EXERCISE DESCRIPTION: Print the full set of records below, character for character and picture-free.

Records excerpted from a collection:
◆ ◆ ◆ ◆ ◆
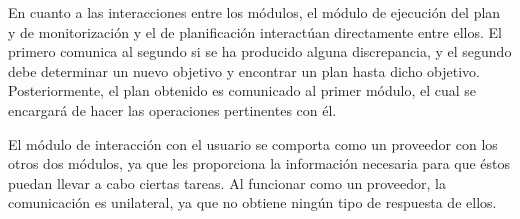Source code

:En cuanto a las interacciones entre los módulos, el módulo de ejecución del plan y de
monitorización y el de planificación interactúan directamente entre ellos. El primero
comunica al segundo si se ha producido alguna discrepancia, y el segundo debe determinar
un nuevo objetivo y encontrar un plan hasta dicho objetivo. Posteriormente, el plan obtenido
es comunicado al primer módulo, el cual se encargará de hacer las operaciones pertinentes
con él.

El módulo de interacción con el usuario se comporta como un proveedor con los otros dos
módulos, ya que les proporciona la información necesaria para que éstos puedan
llevar a cabo ciertas tareas. Al funcionar como un proveedor, la comunicación es unilateral,
ya que no obtiene ningún tipo de respuesta de ellos.

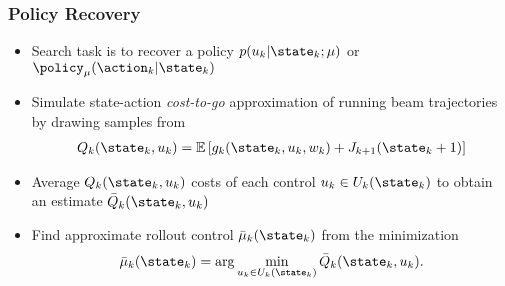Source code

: \begin{frame}
	\frametitle{Policy Recovery}
	\begin{itemize}
		\item Search task is to recover a policy $p(u_k | \state_k; \mu)$ or $\policy_\mu(\action_k|\state_k)$
		\vspace{0.1in}
		\item Simulate state-action \textit{cost-to-go} approximation of running beam trajectories by drawing samples from
		\begin{align}
		Q_k(\state_k, u_k) = \mathbb{E}\left[g_k(\state_k, u_k, w_k) + J_{k+1}(\state_k+1)\right]
		\label{eq:q_est}
		\end{align}
		\item Average $Q_k(\state_k, u_k)$ costs of each control $u_k \in U_k(\state_k)$ to obtain an estimate $\bar{Q}_k(\state_k, u_k)$
		\vspace{0.1in}
		\item Find approximate rollout control $\bar{\mu}_k(\state_k)$ from the minimization 
		\begin{align}
		\bar{\mu}_k(\state_k) = \arg \min_{u_k \in U_k(\state_k)} \bar{Q}_k(\state_k, u_k).
		\end{align}
		
	\end{itemize}
\end{frame}

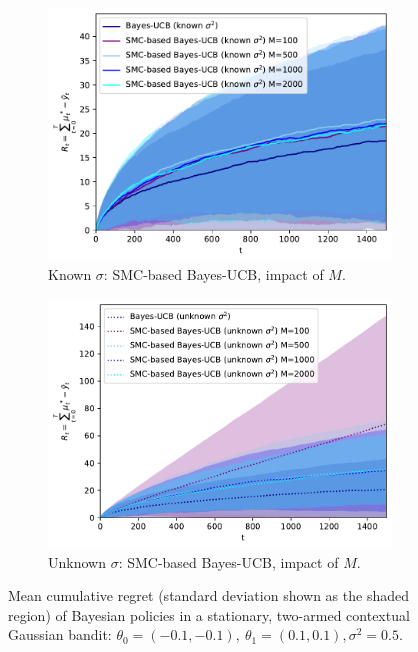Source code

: \begin{figure}[!h]
	\begin{subfigure}[b]{0.46\textwidth}
		\centering
		\includegraphics[width=\textwidth]{./fods_figs/static/linear_gaussian/A2/theta-0.1_-0.1_0.1_0.1_sigma0.5_0.5_allM_cumulative_regret_bucb_knownsigma}
		\caption{Known $\sigma$: SMC-based Bayes-UCB, impact of $M$.}
	\end{subfigure}
	\begin{subfigure}[b]{0.46\textwidth}
		\centering
		\includegraphics[width=\textwidth]{./fods_figs/static/linear_gaussian/A2/theta-0.1_-0.1_0.1_0.1_sigma0.5_0.5_allM_cumulative_regret_bucb_unknownsigma}
		\caption{Unknown $\sigma$: SMC-based Bayes-UCB, impact of $M$.}
	\end{subfigure}
	
	\caption{Mean cumulative regret (standard deviation shown as the shaded region) of Bayesian policies in a stationary, two-armed contextual Gaussian bandit:
		$\theta_0=(-0.1,-0.1), \ \theta_1=(0.1,0.1), \sigma^2=0.5$.}
\end{figure}


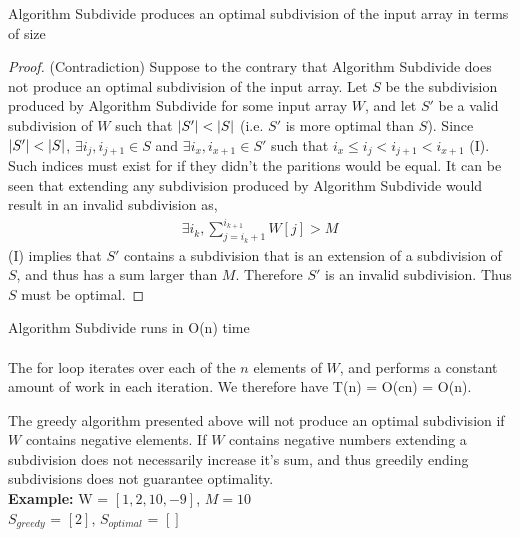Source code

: \documentclass[12pt]{article}
\newenvironment{lemma}[2][Lemma]{\begin{trivlist}
\item[\hskip \labelsep {\bfseries #1}\hskip \labelsep {\bfseries #2.}]}{\end{trivlist}}
\newenvironment{question}[2][Question]{\begin{trivlist}
\item[\hskip \labelsep {\bfseries #1}\hskip \labelsep {\bfseries #2.}]}{\end{trivlist}}
\DeclarePairedDelimiter\abs{\lvert}{\rvert}%
\begin{document}
\begin{question}{1 (a)}
  \pagebreak
  \begin{lemma}{1.2} Algorithm Subdivide produces an optimal subdivision of the
                     input array in terms of size
    \begin{proof} (Contradiction)
      Suppose to the contrary that Algorithm Subdivide does not produce an optimal
      subdivision of the input array. Let $S$ be the subdivision produced by
      Algorithm Subdivide for some input array $W$, and let $S'$ be a valid
      subdivision of $W$ such that $\abs{S'} < \abs{S}$ (i.e. $S'$ is more
      optimal than $S$).  Since $\abs{S'} < \abs{S}$, $\exists i_{j}, i_{j+1} \in S$
      and $\exists i_{x}, i_{x+1} \in S'$ such that $i_{x} \leq i_{j} < i_{j+1} < i_{x+1}$ (I).
      Such indices must exist for if they didn't the paritions would be equal.
      It can be seen that extending any subdivision produced by Algorithm Subdivide
      would result in an invalid subdivision as,
      \begin{align*}
        \exists i_{k}, \sum_{j=i_{k}+1}^{i_{k+1}} W[j] > M
      \end{align*}
      (I) implies that $S'$ contains a subdivision that is an extension of
      a subdivision of $S$, and thus has a sum larger than $M$.  Therefore $S'$
      is an invalid subdivision.  Thus $S$ must be optimal.
    \end{proof}
  \end{lemma}

  \begin{lemma}{1.3} Algorithm Subdivide runs in O(n) time
    \leavevmode \\ \\
    The for loop iterates over each of the $n$ elements of $W$, and performs
    a constant amount of work in each iteration.  We therefore have T(n) = O(cn) = O(n).
  \end{lemma}
\end{question}

\begin{question}{1 (b)}
  The greedy algorithm presented above will not produce an optimal subdivision
  if $W$ contains negative elements.  If $W$ contains negative numbers extending
  a subdivision does not necessarily increase it's sum, and thus greedily ending
  subdivisions does not guarantee optimality. \\

  \textbf{Example:}
  W = $[1, 2, 10, -9]$, $M = 10$ \\
  $S_{greedy}$ = $[2]$, $S_{optimal}$ = $[]$ \\
\end{question}
\end{document}
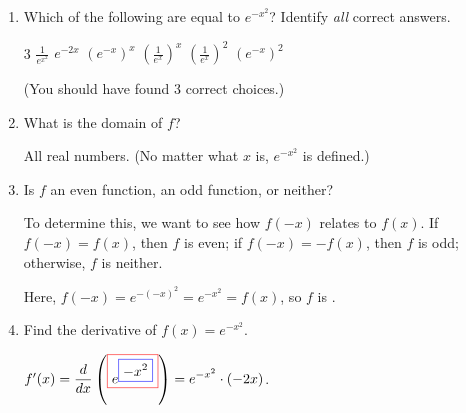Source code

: \documentclass{article}
\begin{document}
\begin{enumerate}
  \begin{enumerate}

  \item Which of the following are equal to $e^{-x^2}$?  Identify
    \emph{all} correct answers.  
      \begin{enumerate}[label=\protect\maybecircle{\roman*.}]
      \begin{multicols}{3}
      \circleitem $\frac{1}{e^{x^2}}$
      \plainitem $e^{-2x}$
      \circleitem $(e^{-x})^x$ 
      \circleitem $\left({\frac{1}{e^x}}\right)^x$
      \plainitem $\left(\frac{1}{e^x}\right)^2$
      \plainitem $(e^{-x})^2$
      \end{multicols}
      \end{enumerate}      
    (You should have found 3 correct choices.)

  \item
    \begin{problem}[\vfill]
      What is the domain of $f$?
    \end{problem}

    \begin{solution}
      All real numbers.  (No matter what $x$ is, $e^{-x^2}$ is defined.) 
    \end{solution}

  \item
    \begin{problem}[\vfill]
      Is $f$ an even function, an odd function, or neither?
    \end{problem}

    \begin{solution}
     To determine this, we want to see how $f(-x)$ relates to
        $f(x)$.  If $f(-x) = f(x)$, then $f$ is even; if $f(-x) = -f(x)$,
        then $f$ is odd; otherwise, $f$ is neither.

      Here, $f(-x) = e^{-(-x)^2} = e^{-x^2} = f(x)$, so $f$ is
      .
    \end{solution}

  \item
    \begin{problem}[\stretch{2}]
      Find the derivative of $f(x) = e^{-x^2}$. 
    \end{problem}

    \begin{solution}
      $f'(x) = \displaystyle \frac{d}{dx}
      \left(\fcolorbox{red}{white}{$\displaystyle e^ {
            \fcolorbox{blue}{white}{$\displaystyle -x^ { 2} $}} $}\right)
      = {} e^ { -x^ { 2} } \cdot \left(-2 x\right)$.
    \end{solution}    


\end{enumerate}
\end{enumerate}
\end{document}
◆ ◆ ◆ ◆ ◆
TASK OUTPUT:
Source code

:En cuanto a las interacciones entre los módulos, el módulo de ejecución del plan y de
monitorización y el de planificación interactúan directamente entre ellos. El primero
comunica al segundo si se ha producido alguna discrepancia, y el segundo debe determinar
un nuevo objetivo y encontrar un plan hasta dicho objetivo. Posteriormente, el plan obtenido
es comunicado al primer módulo, el cual se encargará de hacer las operaciones pertinentes
con él.

El módulo de interacción con el usuario se comporta como un proveedor con los otros dos
módulos, ya que les proporciona la información necesaria para que éstos puedan
llevar a cabo ciertas tareas. Al funcionar como un proveedor, la comunicación es unilateral,
ya que no obtiene ningún tipo de respuesta de ellos.

Source code

: \begin{frame}
	\frametitle{Policy Recovery}
	\begin{itemize}
		\item Search task is to recover a policy $p(u_k | \state_k; \mu)$ or $\policy_\mu(\action_k|\state_k)$
		\vspace{0.1in}
		\item Simulate state-action \textit{cost-to-go} approximation of running beam trajectories by drawing samples from
		\begin{align}
		Q_k(\state_k, u_k) = \mathbb{E}\left[g_k(\state_k, u_k, w_k) + J_{k+1}(\state_k+1)\right]
		\label{eq:q_est}
		\end{align}
		\item Average $Q_k(\state_k, u_k)$ costs of each control $u_k \in U_k(\state_k)$ to obtain an estimate $\bar{Q}_k(\state_k, u_k)$
		\vspace{0.1in}
		\item Find approximate rollout control $\bar{\mu}_k(\state_k)$ from the minimization 
		\begin{align}
		\bar{\mu}_k(\state_k) = \arg \min_{u_k \in U_k(\state_k)} \bar{Q}_k(\state_k, u_k).
		\end{align}
		
	\end{itemize}
\end{frame}

Source code

: \begin{figure}[!h]
	\begin{subfigure}[b]{0.46\textwidth}
		\centering
		\includegraphics[width=\textwidth]{./fods_figs/static/linear_gaussian/A2/theta-0.1_-0.1_0.1_0.1_sigma0.5_0.5_allM_cumulative_regret_bucb_knownsigma}
		\caption{Known $\sigma$: SMC-based Bayes-UCB, impact of $M$.}
	\end{subfigure}
	\begin{subfigure}[b]{0.46\textwidth}
		\centering
		\includegraphics[width=\textwidth]{./fods_figs/static/linear_gaussian/A2/theta-0.1_-0.1_0.1_0.1_sigma0.5_0.5_allM_cumulative_regret_bucb_unknownsigma}
		\caption{Unknown $\sigma$: SMC-based Bayes-UCB, impact of $M$.}
	\end{subfigure}
	
	\caption{Mean cumulative regret (standard deviation shown as the shaded region) of Bayesian policies in a stationary, two-armed contextual Gaussian bandit:
		$\theta_0=(-0.1,-0.1), \ \theta_1=(0.1,0.1), \sigma^2=0.5$.}
\end{figure}


Source code

: \documentclass[12pt]{article}
\newenvironment{lemma}[2][Lemma]{\begin{trivlist}
\item[\hskip \labelsep {\bfseries #1}\hskip \labelsep {\bfseries #2.}]}{\end{trivlist}}
\newenvironment{question}[2][Question]{\begin{trivlist}
\item[\hskip \labelsep {\bfseries #1}\hskip \labelsep {\bfseries #2.}]}{\end{trivlist}}
\DeclarePairedDelimiter\abs{\lvert}{\rvert}%
\begin{document}
\begin{question}{1 (a)}
  \pagebreak
  \begin{lemma}{1.2} Algorithm Subdivide produces an optimal subdivision of the
                     input array in terms of size
    \begin{proof} (Contradiction)
      Suppose to the contrary that Algorithm Subdivide does not produce an optimal
      subdivision of the input array. Let $S$ be the subdivision produced by
      Algorithm Subdivide for some input array $W$, and let $S'$ be a valid
      subdivision of $W$ such that $\abs{S'} < \abs{S}$ (i.e. $S'$ is more
      optimal than $S$).  Since $\abs{S'} < \abs{S}$, $\exists i_{j}, i_{j+1} \in S$
      and $\exists i_{x}, i_{x+1} \in S'$ such that $i_{x} \leq i_{j} < i_{j+1} < i_{x+1}$ (I).
      Such indices must exist for if they didn't the paritions would be equal.
      It can be seen that extending any subdivision produced by Algorithm Subdivide
      would result in an invalid subdivision as,
      \begin{align*}
        \exists i_{k}, \sum_{j=i_{k}+1}^{i_{k+1}} W[j] > M
      \end{align*}
      (I) implies that $S'$ contains a subdivision that is an extension of
      a subdivision of $S$, and thus has a sum larger than $M$.  Therefore $S'$
      is an invalid subdivision.  Thus $S$ must be optimal.
    \end{proof}
  \end{lemma}

  \begin{lemma}{1.3} Algorithm Subdivide runs in O(n) time
    \leavevmode \\ \\
    The for loop iterates over each of the $n$ elements of $W$, and performs
    a constant amount of work in each iteration.  We therefore have T(n) = O(cn) = O(n).
  \end{lemma}
\end{question}

\begin{question}{1 (b)}
  The greedy algorithm presented above will not produce an optimal subdivision
  if $W$ contains negative elements.  If $W$ contains negative numbers extending
  a subdivision does not necessarily increase it's sum, and thus greedily ending
  subdivisions does not guarantee optimality. \\

  \textbf{Example:}
  W = $[1, 2, 10, -9]$, $M = 10$ \\
  $S_{greedy}$ = $[2]$, $S_{optimal}$ = $[]$ \\
\end{question}
\end{document}
Source code

: \documentclass{article}
\begin{document}
\begin{enumerate}
  \begin{enumerate}

  \item Which of the following are equal to $e^{-x^2}$?  Identify
    \emph{all} correct answers.  
      \begin{enumerate}[label=\protect\maybecircle{\roman*.}]
      \begin{multicols}{3}
      \circleitem $\frac{1}{e^{x^2}}$
      \plainitem $e^{-2x}$
      \circleitem $(e^{-x})^x$ 
      \circleitem $\left({\frac{1}{e^x}}\right)^x$
      \plainitem $\left(\frac{1}{e^x}\right)^2$
      \plainitem $(e^{-x})^2$
      \end{multicols}
      \end{enumerate}      
    (You should have found 3 correct choices.)

  \item
    \begin{problem}[\vfill]
      What is the domain of $f$?
    \end{problem}

    \begin{solution}
      All real numbers.  (No matter what $x$ is, $e^{-x^2}$ is defined.) 
    \end{solution}

  \item
    \begin{problem}[\vfill]
      Is $f$ an even function, an odd function, or neither?
    \end{problem}

    \begin{solution}
     To determine this, we want to see how $f(-x)$ relates to
        $f(x)$.  If $f(-x) = f(x)$, then $f$ is even; if $f(-x) = -f(x)$,
        then $f$ is odd; otherwise, $f$ is neither.

      Here, $f(-x) = e^{-(-x)^2} = e^{-x^2} = f(x)$, so $f$ is
      .
    \end{solution}

  \item
    \begin{problem}[\stretch{2}]
      Find the derivative of $f(x) = e^{-x^2}$. 
    \end{problem}

    \begin{solution}
      $f'(x) = \displaystyle \frac{d}{dx}
      \left(\fcolorbox{red}{white}{$\displaystyle e^ {
            \fcolorbox{blue}{white}{$\displaystyle -x^ { 2} $}} $}\right)
      = {} e^ { -x^ { 2} } \cdot \left(-2 x\right)$.
    \end{solution}    


\end{enumerate}
\end{enumerate}
\end{document}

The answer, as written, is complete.